1986 yılında Almanya ve Hollanda'da her on bin kişiye 21, İngiltere ve Danimarka'da 15, durumları kısmen Türkiye'ye benzeyen ispanya'da 4, Portekiz ve Yunanistan'da 3 bilim adamı düşmektedir. Bu konuda AB ülkeleri ortalaması teknisyen açısından her onbin kişiye 11, bilim adamı açısından her 11 kişiye 12 kişidir. Görüldüğü üzere AB ülkelerinden; Almanya, Hollanda, İngiltere, Danimarka, Belçika, Fransa ve italya bu konuda oldukça ileri bir noktadadırlar. 

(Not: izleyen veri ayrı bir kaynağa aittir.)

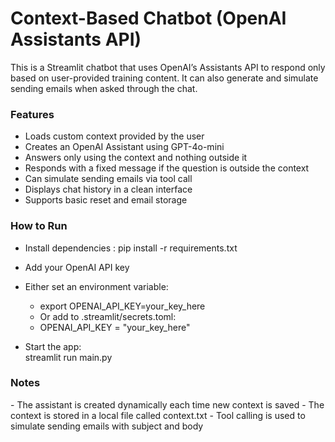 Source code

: <h1>Context-Based Chatbot (OpenAI Assistants API)</h1>

This is a Streamlit chatbot that uses OpenAI’s Assistants API to respond only based on user-provided training content. It can also generate and simulate sending emails when asked through the chat.

<h3>Features</h3>

- Loads custom context provided by the user
- Creates an OpenAI Assistant using GPT-4o-mini
- Answers only using the context and nothing outside it
- Responds with a fixed message if the question is outside the context
- Can simulate sending emails via tool call
- Displays chat history in a clean interface
- Supports basic reset and email storage

<h3>How to Run</h3>

- Install dependencies : 
pip install -r requirements.txt

- Add your OpenAI API key
- Either set an environment variable:
    - export OPENAI_API_KEY=your_key_here
    - Or add to .streamlit/secrets.toml:
    - OPENAI_API_KEY = "your_key_here"
    
- Start the app:  
     streamlit run main.py

<h3>Notes</h3>
- The assistant is created dynamically each time new context is saved
- The context is stored in a local file called context.txt
- Tool calling is used to simulate sending emails with subject and body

Türkiye, onbin kişiye düşen ve araştırma geliştirme faaliyetinde bulunan teknisyen ve bilim adamı sayıları açısından AB ülkelerinin en sonunda yer almaktadır. Türkiye bu konuda onbin kişi başına 0,5 (1) teknisyen, 1,5 (2) bilim adamı itibariyle komşusu Yunanistan'dan geridir. Bu konuda Türkiye ile AB ülkelerinden İspanya, Portekiz ve Yunanistan arasında pek büyük bir fark yoktur. Ancak, bu açıdan onbin kişiye Almanya ve Hollanda'da Türkiye'nin 10 katı, İngiltere ve Danimarka'da 7,5 katı, Belçika'da 7 katı, Fransa ve italya'da 6 katı irlanda'da 4 katı daha fazla araştırmacı teknisyen ve bilim adamı düşmektedir. 

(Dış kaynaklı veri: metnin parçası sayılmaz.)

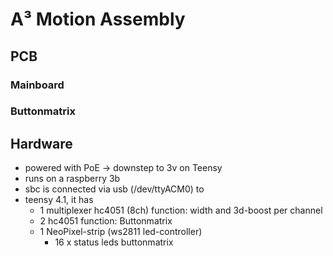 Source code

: # A³ Motion Assembly
## PCB
### Mainboard
### Buttonmatrix
## Hardware
- powered with PoE -> downstep to 3v on Teensy
- runs on a raspberry 3b
- sbc is connected via usb (/dev/ttyACM0) to
- teensy 4.1, it has
    - 1 multiplexer hc4051 (8ch)
        function: width and 3d-boost per channel
    - 2 hc4051
        function: Buttonmatrix
    - 1 NeoPixel-strip (ws2811 led-controller)
        - 16 x status leds buttonmatrix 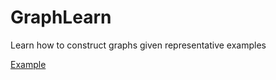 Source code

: # GraphLearn
Learn how to construct graphs given representative examples

[Example](http://nbviewer.ipython.org/github/fabriziocosta/GraphLearn/blob/master/example/Example.ipynb)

Altıncı Beş Yıllık Kalkınma Planı (1990-İ994) ile her onbin kişiye düşecek araştırmacı personel sayısının 15'e çıkarılması planlanmış, ancak hedef gerçekleşememiş ve Yedinci Beş Yıllık Kalkınma Planı (1996-2000) ile iktisaden faal her onbin kişiye düşen araştırmacı sayısının 15'e çıkarılması yeniden planlanmıştır. 

Türkiye'nin bu konuda AB ülkelerinin bugünkü ortalamaları olan, onbin kişi başına 11 teknisyen ve 12 bilim adamı ortalamasını yakalayabilmesi için sanırım daha çok yıllar geçmesi gerekmektedir.

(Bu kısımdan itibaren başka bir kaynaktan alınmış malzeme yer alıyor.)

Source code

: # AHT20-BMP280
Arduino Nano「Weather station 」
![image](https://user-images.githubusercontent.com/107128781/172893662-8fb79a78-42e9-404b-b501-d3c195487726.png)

Bu konudaki eksikliğimiz, araştırma geliştirme harcamalarının düşüklüğü ile paralel durumdadır. 

Bilimsel Yayınlar Azdır 

Araştırma geliştirme faaliyetlerinde bulunan bilim adamlarının yoğunluğuna göre, ülkelerin bilimsel yayınları azalıp çoğalmaktadır. Eğer bir ülkede araştırma geliştirme faaliyetinde bulunan teknisyen ve bilim adamı fazla ise, bilimsel yayınlar da fazla, az ise bilimsel yayınlar da azdır. 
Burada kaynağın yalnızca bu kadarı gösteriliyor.